Methamphetamine is an insidious, nasty drug that has been as brutal in its impact as it as been in the rate at which its use has spread in the community.
This reach has ripped apart many families, at a huge societal cost, and has gone hand-in-hand with so much of the crime being perpetrated in our cities and towns.
Many of these stories were told when a Victorian parliamentary inquiry visited Wodonga a few years back.
The call of that time continues to be made now; that there needs to be real action on creating more rehabilitation beds in the Border and North East, as well as better, more targeted education.
Spend a day in any of our local courts and you will quickly realise the almost-incredible number of cases where the use of methamphetamine has played a pivotal role in an offence being committed.

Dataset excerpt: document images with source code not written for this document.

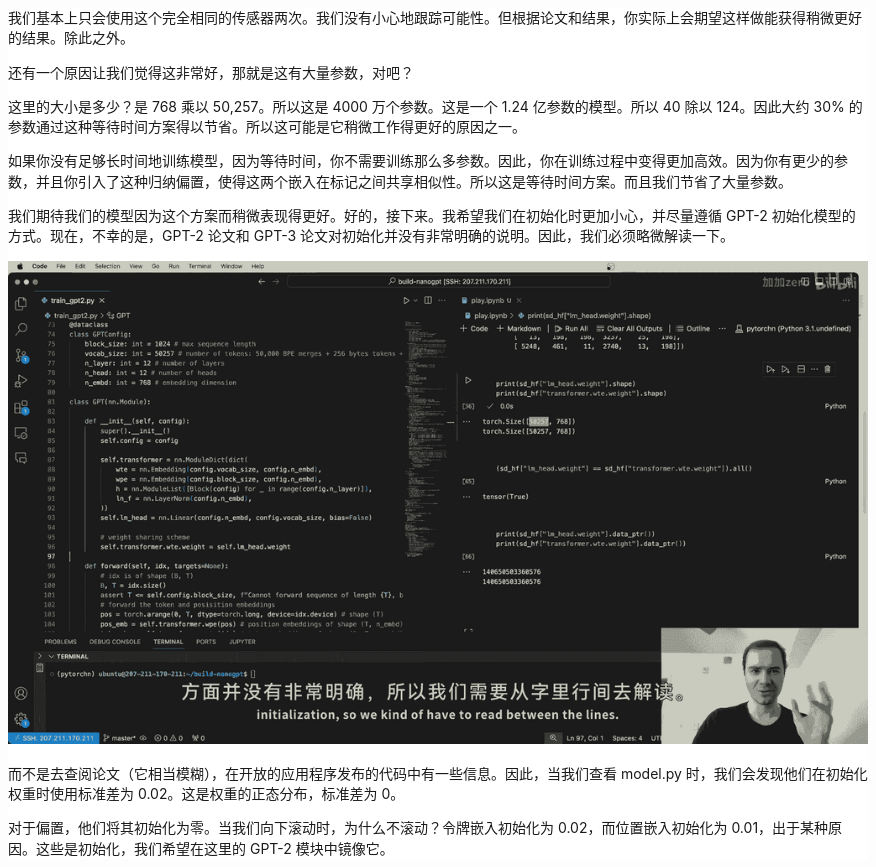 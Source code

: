 我们基本上只会使用这个完全相同的传感器两次。我们没有小心地跟踪可能性。但根据论文和结果，你实际上会期望这样做能获得稍微更好的结果。除此之外。

还有一个原因让我们觉得这非常好，那就是这有大量参数，对吧？

这里的大小是多少？是 768 乘以 50,257。所以这是 4000 万个参数。这是一个 1.24 亿参数的模型。所以 40 除以 124。因此大约 30% 的参数通过这种等待时间方案得以节省。所以这可能是它稍微工作得更好的原因之一。

如果你没有足够长时间地训练模型，因为等待时间，你不需要训练那么多参数。因此，你在训练过程中变得更加高效。因为你有更少的参数，并且你引入了这种归纳偏置，使得这两个嵌入在标记之间共享相似性。所以这是等待时间方案。而且我们节省了大量参数。

我们期待我们的模型因为这个方案而稍微表现得更好。好的，接下来。我希望我们在初始化时更加小心，并尽量遵循 GPT-2 初始化模型的方式。现在，不幸的是，GPT-2 论文和 GPT-3 论文对初始化并没有非常明确的说明。因此，我们必须略微解读一下。

![](img/fffe638cf84a8d1e020ce63d0efeee6e_82.png)

而不是去查阅论文（它相当模糊），在开放的应用程序发布的代码中有一些信息。因此，当我们查看 model.py 时，我们会发现他们在初始化权重时使用标准差为 0.02。这是权重的正态分布，标准差为 0。

对于偏置，他们将其初始化为零。当我们向下滚动时，为什么不滚动？令牌嵌入初始化为 0.02，而位置嵌入初始化为 0.01，出于某种原因。这些是初始化，我们希望在这里的 GPT-2 模块中镜像它。
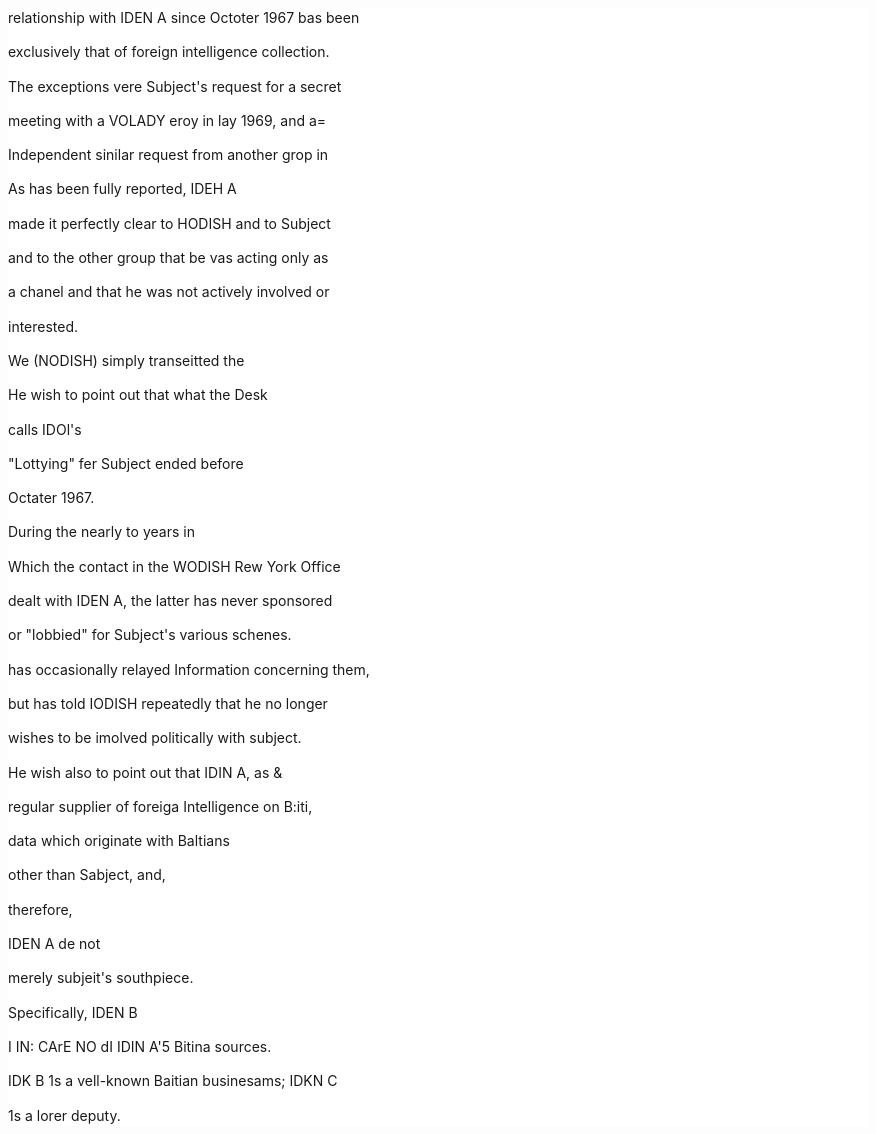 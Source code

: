 relationship with IDEN A since Octoter 1967 bas been

exclusively that of foreign intelligence collection.

The exceptions vere Subject's request for a secret

meeting with a VOLADY eroy in lay 1969, and a=

Independent sinilar request from another grop in

As has been fully reported, IDEH A

made it perfectly clear to HODISH and to Subject

and to the other group that be vas acting only as

a chanel and that he was not actively involved or

interested.

We (NODISH) simply transeitted the

He wish to point out that what the Desk

calls IDOl's

"Lottying" fer Subject ended before

Octater 1967.

During the nearly to years in

Which the contact in the WODISH Rew York Office

dealt with IDEN A, the latter has never sponsored

or "lobbied" for Subject's various schenes.

has occasionally relayed Information concerning them,

but has told IODISH repeatedly that he no longer

wishes to be imolved politically with subject.

He wish also to point out that IDIN A, as &

regular supplier of foreiga Intelligence on B:iti,

data which originate with Baltians

other than Sabject, and,

therefore,

IDEN A de not

merely subjeit's southpiece.

Specifically, IDEN B

I IN: CArE NO dI IDIN A'5 Bitina sources.

IDK B 1s a vell-known Baitian businesams; IDKN C

1s a lorer deputy.
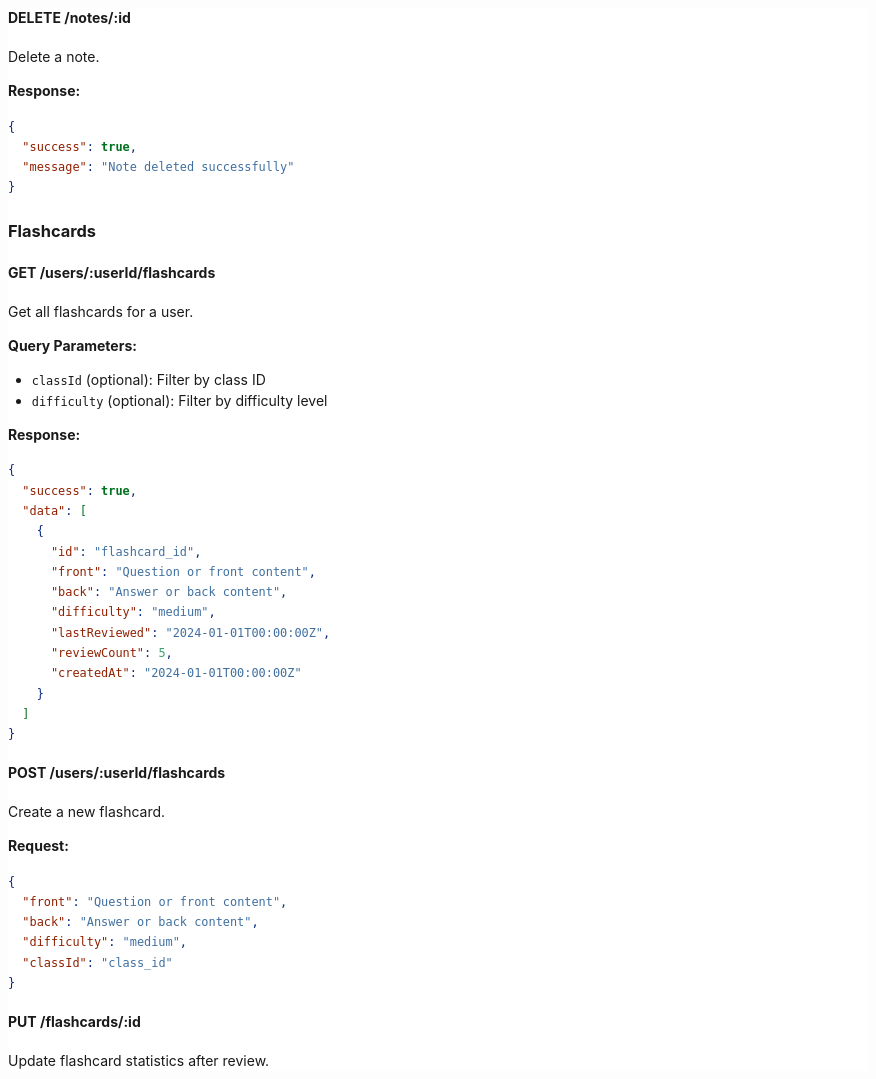 #### DELETE /notes/:id
Delete a note.

**Response:**
```json
{
  "success": true,
  "message": "Note deleted successfully"
}
```

### Flashcards

#### GET /users/:userId/flashcards
Get all flashcards for a user.

**Query Parameters:**
- `classId` (optional): Filter by class ID
- `difficulty` (optional): Filter by difficulty level

**Response:**
```json
{
  "success": true,
  "data": [
    {
      "id": "flashcard_id",
      "front": "Question or front content",
      "back": "Answer or back content",
      "difficulty": "medium",
      "lastReviewed": "2024-01-01T00:00:00Z",
      "reviewCount": 5,
      "createdAt": "2024-01-01T00:00:00Z"
    }
  ]
}
```

#### POST /users/:userId/flashcards
Create a new flashcard.

**Request:**
```json
{
  "front": "Question or front content",
  "back": "Answer or back content",
  "difficulty": "medium",
  "classId": "class_id"
}
```

#### PUT /flashcards/:id
Update flashcard statistics after review.
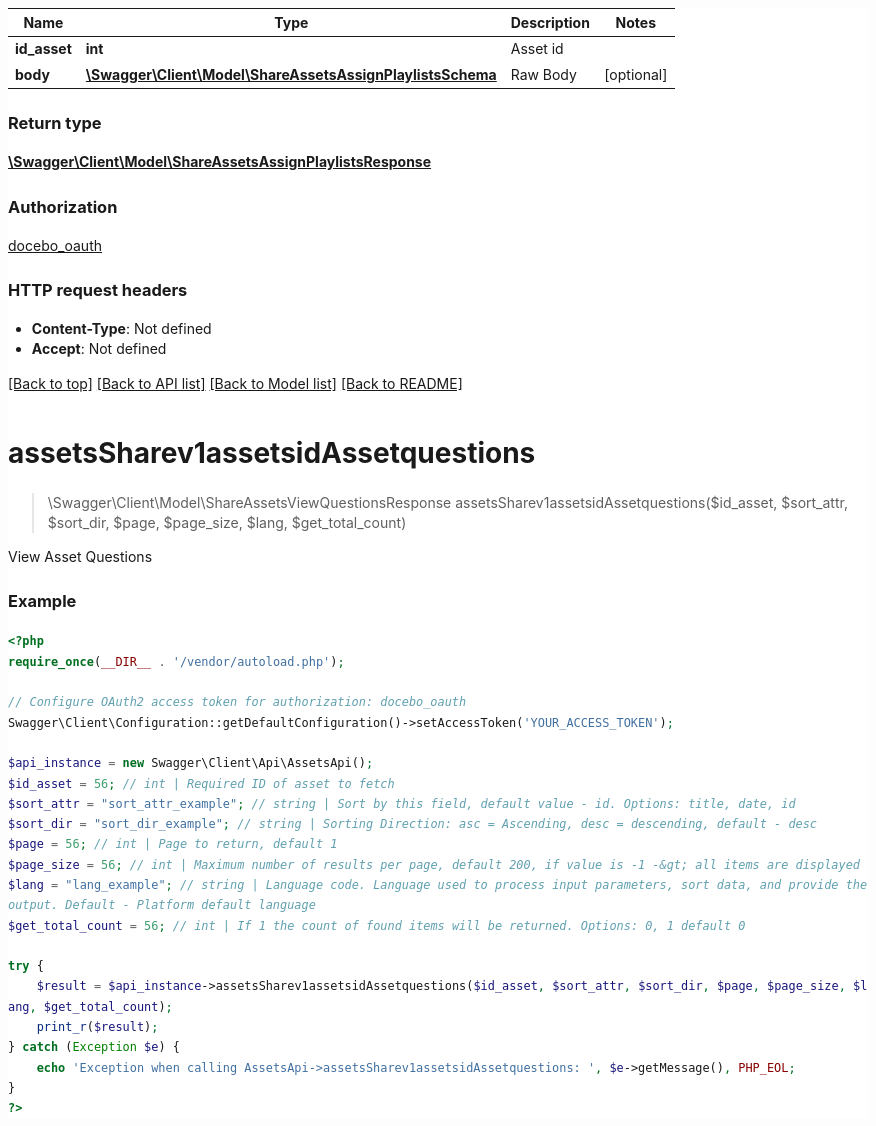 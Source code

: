 Name | Type | Description  | Notes
------------- | ------------- | ------------- | -------------
 **id_asset** | **int**| Asset id |
 **body** | [**\Swagger\Client\Model\ShareAssetsAssignPlaylistsSchema**](../Model/\Swagger\Client\Model\ShareAssetsAssignPlaylistsSchema.md)| Raw Body | [optional]

### Return type

[**\Swagger\Client\Model\ShareAssetsAssignPlaylistsResponse**](../Model/ShareAssetsAssignPlaylistsResponse.md)

### Authorization

[docebo_oauth](../../README.md#docebo_oauth)

### HTTP request headers

 - **Content-Type**: Not defined
 - **Accept**: Not defined

[[Back to top]](#) [[Back to API list]](../../README.md#documentation-for-api-endpoints) [[Back to Model list]](../../README.md#documentation-for-models) [[Back to README]](../../README.md)

# **assetsSharev1assetsidAssetquestions**
> \Swagger\Client\Model\ShareAssetsViewQuestionsResponse assetsSharev1assetsidAssetquestions($id_asset, $sort_attr, $sort_dir, $page, $page_size, $lang, $get_total_count)

View Asset Questions



### Example
```php
<?php
require_once(__DIR__ . '/vendor/autoload.php');

// Configure OAuth2 access token for authorization: docebo_oauth
Swagger\Client\Configuration::getDefaultConfiguration()->setAccessToken('YOUR_ACCESS_TOKEN');

$api_instance = new Swagger\Client\Api\AssetsApi();
$id_asset = 56; // int | Required ID of asset to fetch
$sort_attr = "sort_attr_example"; // string | Sort by this field, default value - id. Options: title, date, id
$sort_dir = "sort_dir_example"; // string | Sorting Direction: asc = Ascending, desc = descending, default - desc
$page = 56; // int | Page to return, default 1
$page_size = 56; // int | Maximum number of results per page, default 200, if value is -1 -&gt; all items are displayed
$lang = "lang_example"; // string | Language code. Language used to process input parameters, sort data, and provide the output. Default - Platform default language
$get_total_count = 56; // int | If 1 the count of found items will be returned. Options: 0, 1 default 0

try {
    $result = $api_instance->assetsSharev1assetsidAssetquestions($id_asset, $sort_attr, $sort_dir, $page, $page_size, $lang, $get_total_count);
    print_r($result);
} catch (Exception $e) {
    echo 'Exception when calling AssetsApi->assetsSharev1assetsidAssetquestions: ', $e->getMessage(), PHP_EOL;
}
?>
```
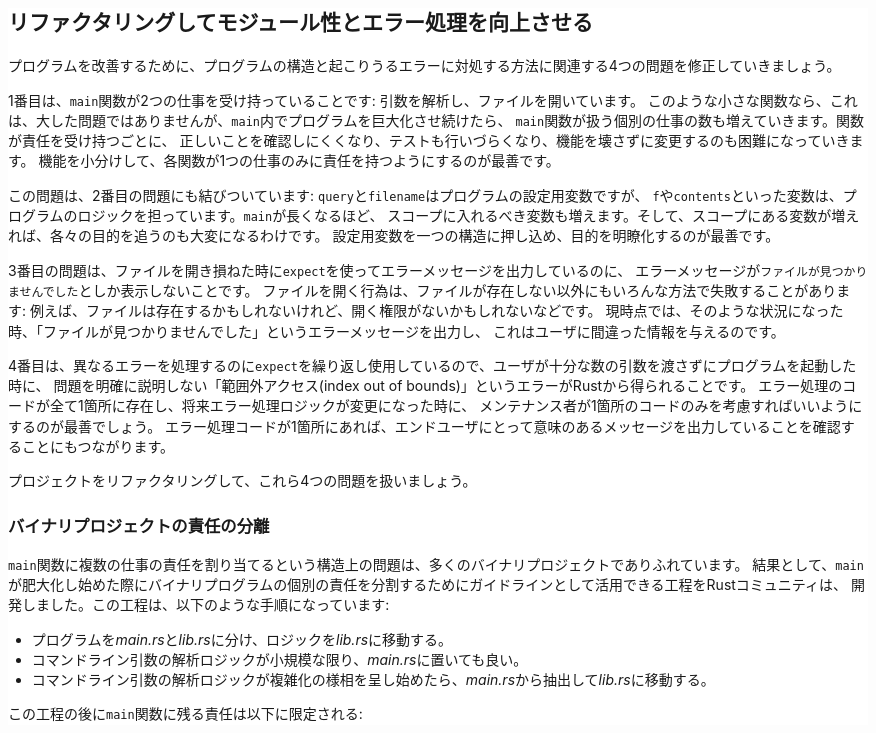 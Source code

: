 

## リファクタリングしてモジュール性とエラー処理を向上させる



プログラムを改善するために、プログラムの構造と起こりうるエラーに対処する方法に関連する4つの問題を修正していきましょう。



1番目は、`main`関数が2つの仕事を受け持っていることです: 引数を解析し、ファイルを開いています。
このような小さな関数なら、これは、大した問題ではありませんが、`main`内でプログラムを巨大化させ続けたら、
`main`関数が扱う個別の仕事の数も増えていきます。関数が責任を受け持つごとに、
正しいことを確認しにくくなり、テストも行いづらくなり、機能を壊さずに変更するのも困難になっていきます。
機能を小分けして、各関数が1つの仕事のみに責任を持つようにするのが最善です。



この問題は、2番目の問題にも結びついています: `query`と`filename`はプログラムの設定用変数ですが、
`f`や`contents`といった変数は、プログラムのロジックを担っています。`main`が長くなるほど、
スコープに入れるべき変数も増えます。そして、スコープにある変数が増えれば、各々の目的を追うのも大変になるわけです。
設定用変数を一つの構造に押し込め、目的を明瞭化するのが最善です。



3番目の問題は、ファイルを開き損ねた時に`expect`を使ってエラーメッセージを出力しているのに、
エラーメッセージが`ファイルが見つかりませんでした`としか表示しないことです。
ファイルを開く行為は、ファイルが存在しない以外にもいろんな方法で失敗することがあります:
例えば、ファイルは存在するかもしれないけれど、開く権限がないかもしれないなどです。
現時点では、そのような状況になった時、「ファイルが見つかりませんでした」というエラーメッセージを出力し、
これはユーザに間違った情報を与えるのです。





4番目は、異なるエラーを処理するのに`expect`を繰り返し使用しているので、ユーザが十分な数の引数を渡さずにプログラムを起動した時に、
問題を明確に説明しない「範囲外アクセス(index out of bounds)」というエラーがRustから得られることです。
エラー処理のコードが全て1箇所に存在し、将来エラー処理ロジックが変更になった時に、
メンテナンス者が1箇所のコードのみを考慮すればいいようにするのが最善でしょう。
エラー処理コードが1箇所にあれば、エンドユーザにとって意味のあるメッセージを出力していることを確認することにもつながります。



プロジェクトをリファクタリングして、これら4つの問題を扱いましょう。



### バイナリプロジェクトの責任の分離



`main`関数に複数の仕事の責任を割り当てるという構造上の問題は、多くのバイナリプロジェクトでありふれています。
結果として、`main`が肥大化し始めた際にバイナリプログラムの個別の責任を分割するためにガイドラインとして活用できる工程をRustコミュニティは、
開発しました。この工程は、以下のような手順になっています:



* プログラムを*main.rs*と*lib.rs*に分け、ロジックを*lib.rs*に移動する。
* コマンドライン引数の解析ロジックが小規模な限り、*main.rs*に置いても良い。
* コマンドライン引数の解析ロジックが複雑化の様相を呈し始めたら、*main.rs*から抽出して*lib.rs*に移動する。



この工程の後に`main`関数に残る責任は以下に限定される:
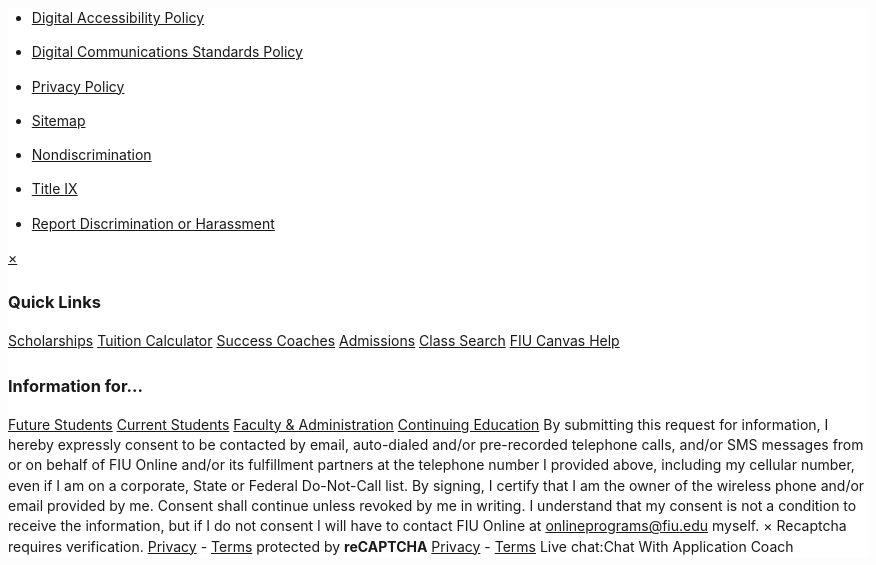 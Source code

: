 
  * [Digital Accessibility Policy](https://policies.fiu.edu/policy/927)
  * [Digital Communications Standards Policy](https://policies.fiu.edu/policy/755)
  * [Privacy Policy](https://fiuonline.fiu.edu/about-us/privacy-policy.php)
  * [Sitemap](https://fiuonline.fiu.edu/site-map/)


  * [Nondiscrimination](https://ace.fiu.edu/civil-rights-and-accessibility/harassment-and-discrimination/)
  * [Title IX](https://ace.fiu.edu/title-ix/)
  * [Report Discrimination or Harassment](https://report.fiu.edu/)


[×](https://fiuonline.fiu.edu/programs/online-undergraduate-degrees/bachelor-of-arts-in-international-relations.php)
### Quick Links
[ Scholarships](https://fiuonline.fiu.edu/tuition-and-aid/scholarships.php) [ Tuition Calculator](https://controller.fiu.edu/departments/student-financials-systems/bursar-cashiers/calculator/) [ Success Coaches](https://fiuonline.fiu.edu/current-students/success-coaches/) [ Admissions](https://fiuonline.fiu.edu/admissions/index.php) [ Class Search](https://fiuonline.fiu.edu/current-students/class-search/) [ FIU Canvas Help](https://canvas.fiu.edu/support/)
### Information for...
[Future Students](https://fiuonline.fiu.edu/) [Current Students](https://fiuonline.fiu.edu/current-students/) [Faculty & Administration](https://fiuonline.fiu.edu/faculty-admin/) [Continuing Education](https://learnermarketplace.fiu.edu)
By submitting this request for information, I hereby expressly consent to be contacted by email, auto-dialed and/or pre-recorded telephone calls, and/or SMS messages from or on behalf of FIU Online and/or its fulfillment partners at the telephone number I provided above, including my cellular number, even if I am on a corporate, State or Federal Do-Not-Call list. By signing, I certify that I am the owner of the wireless phone and/or email provided by me. Consent shall continue unless revoked by me in writing. I understand that my consent is not a condition to receive the information, but if I do not consent I will have to contact FIU Online at onlineprograms@fiu.edu myself.
×
Recaptcha requires verification. 
[Privacy](https://www.google.com/intl/en/policies/privacy/) - [Terms](https://www.google.com/intl/en/policies/terms/)
protected by **reCAPTCHA**
[Privacy](https://www.google.com/intl/en/policies/privacy/) - [Terms](https://www.google.com/intl/en/policies/terms/)
Live chat:Chat With Application Coach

We certainly all know that methamphetamine is wreaking considerable harm.
But now comes the revelation of an impact we might never before have realised.
It turns out that the Department of Health and Human Services has had to call in contractors to deal with the clean-up of another mess caused by these criminal dregs who profit from others’ misery.
The impact has come from the actual making of the drug, with considerable concern about the chemicals used in the process.
Two Wodonga properties, in Trudewind Road, have already had to be decontaminated as a result of the leftovers of methamphetamine production.
Until that is done, these properties simply cannot be used again.
When you consider the roll-call of the chemicals involved, it makes frightening sense.
These labs, authorities say, require corrosive chemicals including hydrochloric acid, sodium hydroxide and ammonia, and solvents including benzene and toluene.
This places even more importance on the importance of such a decontamination program and also the need to do everything we can as a community to reduce the use of methamphetamine.